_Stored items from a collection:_
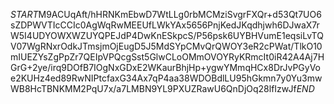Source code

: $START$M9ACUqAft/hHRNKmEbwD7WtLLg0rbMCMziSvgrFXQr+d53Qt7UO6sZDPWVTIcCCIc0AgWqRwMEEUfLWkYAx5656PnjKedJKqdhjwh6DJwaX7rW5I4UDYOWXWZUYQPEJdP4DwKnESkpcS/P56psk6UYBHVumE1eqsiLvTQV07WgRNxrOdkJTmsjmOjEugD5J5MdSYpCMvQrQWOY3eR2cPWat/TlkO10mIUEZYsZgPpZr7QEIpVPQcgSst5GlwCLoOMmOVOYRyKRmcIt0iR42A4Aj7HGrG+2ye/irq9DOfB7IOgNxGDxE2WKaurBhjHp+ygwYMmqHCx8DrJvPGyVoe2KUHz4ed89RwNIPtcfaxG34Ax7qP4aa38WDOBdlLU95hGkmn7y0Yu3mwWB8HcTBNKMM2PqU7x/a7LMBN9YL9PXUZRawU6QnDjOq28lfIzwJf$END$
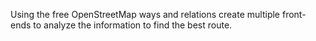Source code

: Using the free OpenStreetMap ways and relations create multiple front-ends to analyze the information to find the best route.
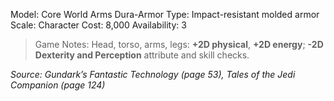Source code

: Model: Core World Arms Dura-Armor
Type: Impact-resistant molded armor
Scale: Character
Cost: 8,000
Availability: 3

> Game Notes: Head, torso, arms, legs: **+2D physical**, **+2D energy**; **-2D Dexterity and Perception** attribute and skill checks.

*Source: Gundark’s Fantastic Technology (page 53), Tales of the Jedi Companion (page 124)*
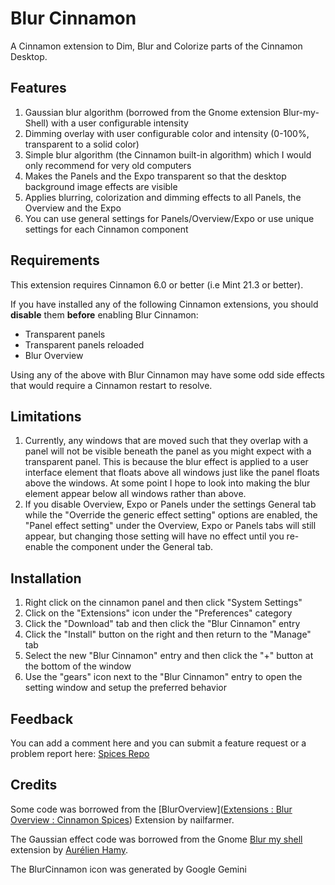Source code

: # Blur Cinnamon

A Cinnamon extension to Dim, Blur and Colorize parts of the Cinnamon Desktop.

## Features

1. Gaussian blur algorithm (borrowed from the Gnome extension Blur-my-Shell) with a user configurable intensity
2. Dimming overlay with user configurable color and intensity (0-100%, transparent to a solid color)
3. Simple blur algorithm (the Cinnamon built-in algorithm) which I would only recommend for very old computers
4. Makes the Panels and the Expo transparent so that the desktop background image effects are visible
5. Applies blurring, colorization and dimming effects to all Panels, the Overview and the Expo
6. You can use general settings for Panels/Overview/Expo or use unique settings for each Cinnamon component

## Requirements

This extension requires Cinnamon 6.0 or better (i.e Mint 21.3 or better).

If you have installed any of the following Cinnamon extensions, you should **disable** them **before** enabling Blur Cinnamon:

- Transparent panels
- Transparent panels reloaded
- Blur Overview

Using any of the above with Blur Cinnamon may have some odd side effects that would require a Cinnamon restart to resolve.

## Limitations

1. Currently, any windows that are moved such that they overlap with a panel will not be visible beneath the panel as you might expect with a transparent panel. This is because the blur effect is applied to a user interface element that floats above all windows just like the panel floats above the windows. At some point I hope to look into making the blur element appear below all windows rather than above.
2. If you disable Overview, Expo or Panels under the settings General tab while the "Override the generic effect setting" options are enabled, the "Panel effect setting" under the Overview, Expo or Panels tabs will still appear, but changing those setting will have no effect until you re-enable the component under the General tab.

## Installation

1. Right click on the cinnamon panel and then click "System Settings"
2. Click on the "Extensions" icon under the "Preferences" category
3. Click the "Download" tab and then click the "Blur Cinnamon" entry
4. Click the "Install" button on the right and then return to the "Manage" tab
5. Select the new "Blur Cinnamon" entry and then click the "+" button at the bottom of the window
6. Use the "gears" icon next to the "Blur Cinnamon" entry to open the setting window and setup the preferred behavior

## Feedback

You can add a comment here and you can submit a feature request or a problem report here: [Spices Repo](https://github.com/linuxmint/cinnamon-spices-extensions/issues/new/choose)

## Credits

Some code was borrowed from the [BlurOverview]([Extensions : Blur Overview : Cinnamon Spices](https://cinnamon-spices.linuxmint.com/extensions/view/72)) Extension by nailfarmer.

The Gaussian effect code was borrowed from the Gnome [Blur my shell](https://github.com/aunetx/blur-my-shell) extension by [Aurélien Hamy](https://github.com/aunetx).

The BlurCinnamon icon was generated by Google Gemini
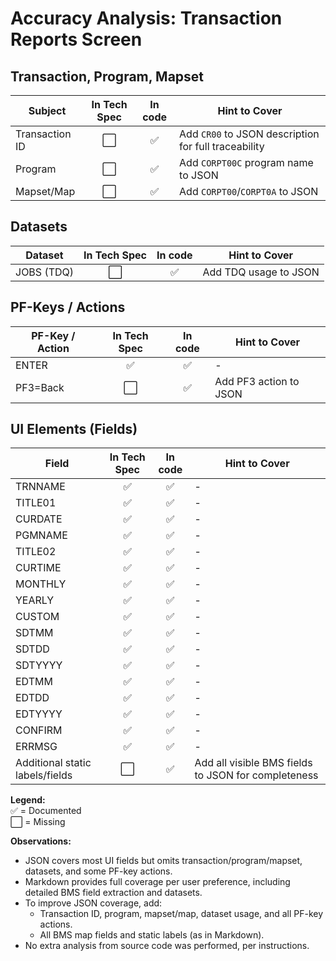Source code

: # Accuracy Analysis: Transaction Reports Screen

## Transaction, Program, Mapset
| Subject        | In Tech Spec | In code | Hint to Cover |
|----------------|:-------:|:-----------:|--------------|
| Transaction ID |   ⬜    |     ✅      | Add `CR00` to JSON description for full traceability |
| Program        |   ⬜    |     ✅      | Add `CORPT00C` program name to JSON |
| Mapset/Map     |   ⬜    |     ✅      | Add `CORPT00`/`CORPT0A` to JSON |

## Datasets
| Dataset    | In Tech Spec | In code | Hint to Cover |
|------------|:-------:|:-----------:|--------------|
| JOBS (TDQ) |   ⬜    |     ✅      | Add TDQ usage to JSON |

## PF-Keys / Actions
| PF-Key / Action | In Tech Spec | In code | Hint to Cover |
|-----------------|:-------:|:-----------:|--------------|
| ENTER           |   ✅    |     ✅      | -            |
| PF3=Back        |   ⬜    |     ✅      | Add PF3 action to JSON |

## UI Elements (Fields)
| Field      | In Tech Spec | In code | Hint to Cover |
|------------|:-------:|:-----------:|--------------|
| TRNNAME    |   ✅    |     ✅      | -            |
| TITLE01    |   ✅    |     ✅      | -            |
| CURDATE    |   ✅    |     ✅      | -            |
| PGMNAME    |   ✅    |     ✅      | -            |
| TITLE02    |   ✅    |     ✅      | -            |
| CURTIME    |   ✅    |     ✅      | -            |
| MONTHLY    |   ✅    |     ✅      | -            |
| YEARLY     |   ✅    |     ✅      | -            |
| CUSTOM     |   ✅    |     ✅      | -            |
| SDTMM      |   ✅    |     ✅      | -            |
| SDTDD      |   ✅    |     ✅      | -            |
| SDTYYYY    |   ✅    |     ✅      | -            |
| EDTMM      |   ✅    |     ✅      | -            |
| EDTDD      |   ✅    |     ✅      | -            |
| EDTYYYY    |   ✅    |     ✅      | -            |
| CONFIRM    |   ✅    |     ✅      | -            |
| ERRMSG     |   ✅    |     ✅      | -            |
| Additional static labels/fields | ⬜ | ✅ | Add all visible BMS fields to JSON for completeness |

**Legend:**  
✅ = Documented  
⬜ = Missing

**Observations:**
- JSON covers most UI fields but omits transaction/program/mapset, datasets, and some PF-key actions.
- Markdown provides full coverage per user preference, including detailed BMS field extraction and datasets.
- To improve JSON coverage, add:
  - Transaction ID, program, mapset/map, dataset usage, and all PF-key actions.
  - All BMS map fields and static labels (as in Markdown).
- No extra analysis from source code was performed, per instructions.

_What this task involves:_ Omit every picture while printing the data word for word.

_Expected output:_
Source code

: $START$M9ACUqAft/hHRNKmEbwD7WtLLg0rbMCMziSvgrFXQr+d53Qt7UO6sZDPWVTIcCCIc0AgWqRwMEEUfLWkYAx5656PnjKedJKqdhjwh6DJwaX7rW5I4UDYOWXWZUYQPEJdP4DwKnESkpcS/P56psk6UYBHVumE1eqsiLvTQV07WgRNxrOdkJTmsjmOjEugD5J5MdSYpCMvQrQWOY3eR2cPWat/TlkO10mIUEZYsZgPpZr7QEIpVPQcgSst5GlwCLoOMmOVOYRyKRmcIt0iR42A4Aj7HGrG+2ye/irq9DOfB7IOgNxGDxE2WKaurBhjHp+ygwYMmqHCx8DrJvPGyVoe2KUHz4ed89RwNIPtcfaxG34Ax7qP4aa38WDOBdlLU95hGkmn7y0Yu3mwWB8HcTBNKMM2PqU7x/a7LMBN9YL9PXUZRawU6QnDjOq28lfIzwJf$END$
Source code

: Using the free OpenStreetMap ways and relations create multiple front-ends to analyze the information to find the best route.
Source code

: Model: Core World Arms Dura-Armor
Type: Impact-resistant molded armor
Scale: Character
Cost: 8,000
Availability: 3

> Game Notes: Head, torso, arms, legs: **+2D physical**, **+2D energy**; **-2D Dexterity and Perception** attribute and skill checks.

*Source: Gundark’s Fantastic Technology (page 53), Tales of the Jedi Companion (page 124)*
Source code

: # Blur Cinnamon

A Cinnamon extension to Dim, Blur and Colorize parts of the Cinnamon Desktop.

## Features

1. Gaussian blur algorithm (borrowed from the Gnome extension Blur-my-Shell) with a user configurable intensity
2. Dimming overlay with user configurable color and intensity (0-100%, transparent to a solid color)
3. Simple blur algorithm (the Cinnamon built-in algorithm) which I would only recommend for very old computers
4. Makes the Panels and the Expo transparent so that the desktop background image effects are visible
5. Applies blurring, colorization and dimming effects to all Panels, the Overview and the Expo
6. You can use general settings for Panels/Overview/Expo or use unique settings for each Cinnamon component

## Requirements

This extension requires Cinnamon 6.0 or better (i.e Mint 21.3 or better).

If you have installed any of the following Cinnamon extensions, you should **disable** them **before** enabling Blur Cinnamon:

- Transparent panels
- Transparent panels reloaded
- Blur Overview

Using any of the above with Blur Cinnamon may have some odd side effects that would require a Cinnamon restart to resolve.

## Limitations

1. Currently, any windows that are moved such that they overlap with a panel will not be visible beneath the panel as you might expect with a transparent panel. This is because the blur effect is applied to a user interface element that floats above all windows just like the panel floats above the windows. At some point I hope to look into making the blur element appear below all windows rather than above.
2. If you disable Overview, Expo or Panels under the settings General tab while the "Override the generic effect setting" options are enabled, the "Panel effect setting" under the Overview, Expo or Panels tabs will still appear, but changing those setting will have no effect until you re-enable the component under the General tab.

## Installation

1. Right click on the cinnamon panel and then click "System Settings"
2. Click on the "Extensions" icon under the "Preferences" category
3. Click the "Download" tab and then click the "Blur Cinnamon" entry
4. Click the "Install" button on the right and then return to the "Manage" tab
5. Select the new "Blur Cinnamon" entry and then click the "+" button at the bottom of the window
6. Use the "gears" icon next to the "Blur Cinnamon" entry to open the setting window and setup the preferred behavior

## Feedback

You can add a comment here and you can submit a feature request or a problem report here: [Spices Repo](https://github.com/linuxmint/cinnamon-spices-extensions/issues/new/choose)

## Credits

Some code was borrowed from the [BlurOverview]([Extensions : Blur Overview : Cinnamon Spices](https://cinnamon-spices.linuxmint.com/extensions/view/72)) Extension by nailfarmer.

The Gaussian effect code was borrowed from the Gnome [Blur my shell](https://github.com/aunetx/blur-my-shell) extension by [Aurélien Hamy](https://github.com/aunetx).

The BlurCinnamon icon was generated by Google Gemini
Source code

: # Accuracy Analysis: Transaction Reports Screen

## Transaction, Program, Mapset
| Subject        | In Tech Spec | In code | Hint to Cover |
|----------------|:-------:|:-----------:|--------------|
| Transaction ID |   ⬜    |     ✅      | Add `CR00` to JSON description for full traceability |
| Program        |   ⬜    |     ✅      | Add `CORPT00C` program name to JSON |
| Mapset/Map     |   ⬜    |     ✅      | Add `CORPT00`/`CORPT0A` to JSON |

## Datasets
| Dataset    | In Tech Spec | In code | Hint to Cover |
|------------|:-------:|:-----------:|--------------|
| JOBS (TDQ) |   ⬜    |     ✅      | Add TDQ usage to JSON |

## PF-Keys / Actions
| PF-Key / Action | In Tech Spec | In code | Hint to Cover |
|-----------------|:-------:|:-----------:|--------------|
| ENTER           |   ✅    |     ✅      | -            |
| PF3=Back        |   ⬜    |     ✅      | Add PF3 action to JSON |

## UI Elements (Fields)
| Field      | In Tech Spec | In code | Hint to Cover |
|------------|:-------:|:-----------:|--------------|
| TRNNAME    |   ✅    |     ✅      | -            |
| TITLE01    |   ✅    |     ✅      | -            |
| CURDATE    |   ✅    |     ✅      | -            |
| PGMNAME    |   ✅    |     ✅      | -            |
| TITLE02    |   ✅    |     ✅      | -            |
| CURTIME    |   ✅    |     ✅      | -            |
| MONTHLY    |   ✅    |     ✅      | -            |
| YEARLY     |   ✅    |     ✅      | -            |
| CUSTOM     |   ✅    |     ✅      | -            |
| SDTMM      |   ✅    |     ✅      | -            |
| SDTDD      |   ✅    |     ✅      | -            |
| SDTYYYY    |   ✅    |     ✅      | -            |
| EDTMM      |   ✅    |     ✅      | -            |
| EDTDD      |   ✅    |     ✅      | -            |
| EDTYYYY    |   ✅    |     ✅      | -            |
| CONFIRM    |   ✅    |     ✅      | -            |
| ERRMSG     |   ✅    |     ✅      | -            |
| Additional static labels/fields | ⬜ | ✅ | Add all visible BMS fields to JSON for completeness |

**Legend:**  
✅ = Documented  
⬜ = Missing

**Observations:**
- JSON covers most UI fields but omits transaction/program/mapset, datasets, and some PF-key actions.
- Markdown provides full coverage per user preference, including detailed BMS field extraction and datasets.
- To improve JSON coverage, add:
  - Transaction ID, program, mapset/map, dataset usage, and all PF-key actions.
  - All BMS map fields and static labels (as in Markdown).
- No extra analysis from source code was performed, per instructions.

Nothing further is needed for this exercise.